[Document images with source code]
○ ○ ○

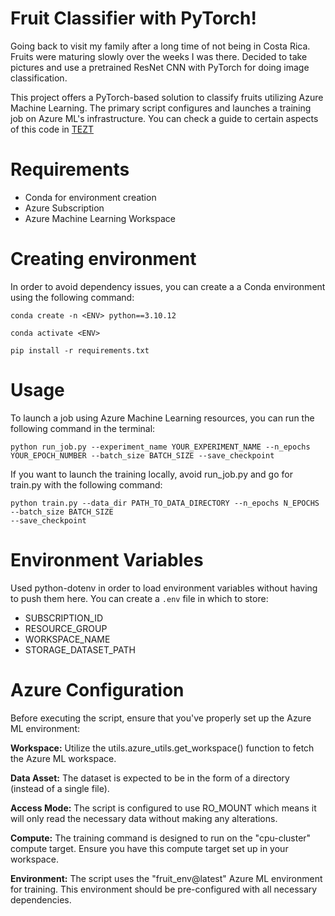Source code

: # Fruit Classifier with PyTorch!
Going back to visit my family after a long time of not being in Costa Rica. Fruits were maturing slowly over the weeks I was there. Decided to take pictures and use a pretrained ResNet CNN with PyTorch for doing image classification. 

This project offers a PyTorch-based solution to classify fruits utilizing Azure Machine Learning. The primary script configures and launches a training job on Azure ML's infrastructure. You can check a guide to certain aspects of this code in [TEZT](URL)

# Requirements
- Conda for environment creation
- Azure Subscription
- Azure Machine Learning Workspace

# Creating environment

In order to avoid dependency issues, you can create a a Conda environment using the following command:

```
conda create -n <ENV> python==3.10.12 
```
```
conda activate <ENV>  
```
```
pip install -r requirements.txt  
```
# Usage

To launch a job using Azure Machine Learning resources, you can run the following command in the terminal:
```
python run_job.py --experiment_name YOUR_EXPERIMENT_NAME --n_epochs YOUR_EPOCH_NUMBER --batch_size BATCH_SIZE --save_checkpoint
```

If you want to launch the training locally, avoid run_job.py and go for train.py with the following command:

```
python train.py --data_dir PATH_TO_DATA_DIRECTORY --n_epochs N_EPOCHS --batch_size BATCH_SIZE
--save_checkpoint
```

# Environment Variables
Used python-dotenv in order to load environment variables without having to push them here. You can create a ```.env``` file in which to store:

-  SUBSCRIPTION_ID
-  RESOURCE_GROUP
-  WORKSPACE_NAME
-  STORAGE_DATASET_PATH

# Azure Configuration

Before executing the script, ensure that you've properly set up the Azure ML environment:

**Workspace:** Utilize the utils.azure_utils.get_workspace() function to fetch the Azure ML workspace.

**Data Asset:** The dataset is expected to be in the form of a directory (instead of a single file).

**Access Mode:** The script is configured to use RO_MOUNT which means it will only read the necessary data without making any alterations.

**Compute:** The training command is designed to run on the "cpu-cluster" compute target. Ensure you have this compute target set up in your workspace.

**Environment:** The script uses the "fruit_env@latest" Azure ML environment for training. This environment should be pre-configured with all necessary dependencies.


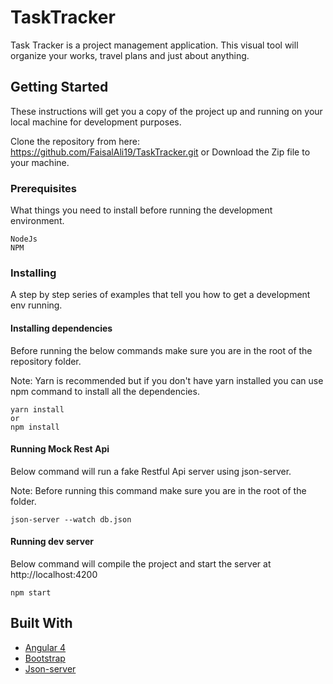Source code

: # TaskTracker

Task Tracker is a project management application. This visual tool will organize your works, travel plans and just about anything.

## Getting Started

These instructions will get you a copy of the project up and running on your local machine for development purposes.

Clone the repository from here: https://github.com/FaisalAli19/TaskTracker.git or Download the Zip file to your machine.

### Prerequisites

What things you need to install before running the development environment.

```
NodeJs
NPM 
```

### Installing

A step by step series of examples that tell you how to get a development env running.

#### Installing dependencies

Before running the below commands make sure you are in the root of the repository folder.

Note: Yarn is recommended but if you don't have yarn installed you can use npm command to install all the dependencies.

```
yarn install
or
npm install
```

#### Running Mock Rest Api

Below command will run a fake Restful Api server using json-server.

Note: Before running this command make sure you are in the root of the folder.

```
json-server --watch db.json
```

#### Running dev server

Below command will compile the project and start the server at http://localhost:4200 

```
npm start
```

## Built With

* [Angular 4](https://angular.io/)
* [Bootstrap](http://getbootstrap.com/)
* [Json-server](https://github.com/typicode/json-server)

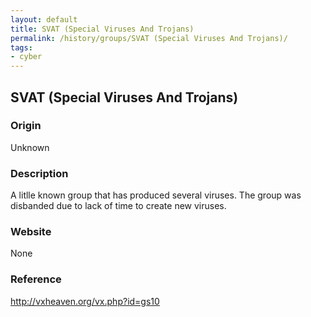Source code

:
 ```yaml
---
layout: default
title: SVAT (Special Viruses And Trojans)
permalink: /history/groups/SVAT (Special Viruses And Trojans)/
tags:
- cyber
---
```


## SVAT (Special Viruses And Trojans)

### Origin
Unknown

### Description
A litlle known group that has produced several viruses. The group was disbanded due to lack of time to create new viruses.

### Website
None

### Reference
http://vxheaven.org/vx.php?id=gs10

○ ○ ○

Required action:
Return each line of the data where the word "Special" appears.

Answer to the exercise:
title: SVAT (Special Viruses And Trojans)
permalink: /history/groups/SVAT (Special Viruses And Trojans)/
## SVAT (Special Viruses And Trojans)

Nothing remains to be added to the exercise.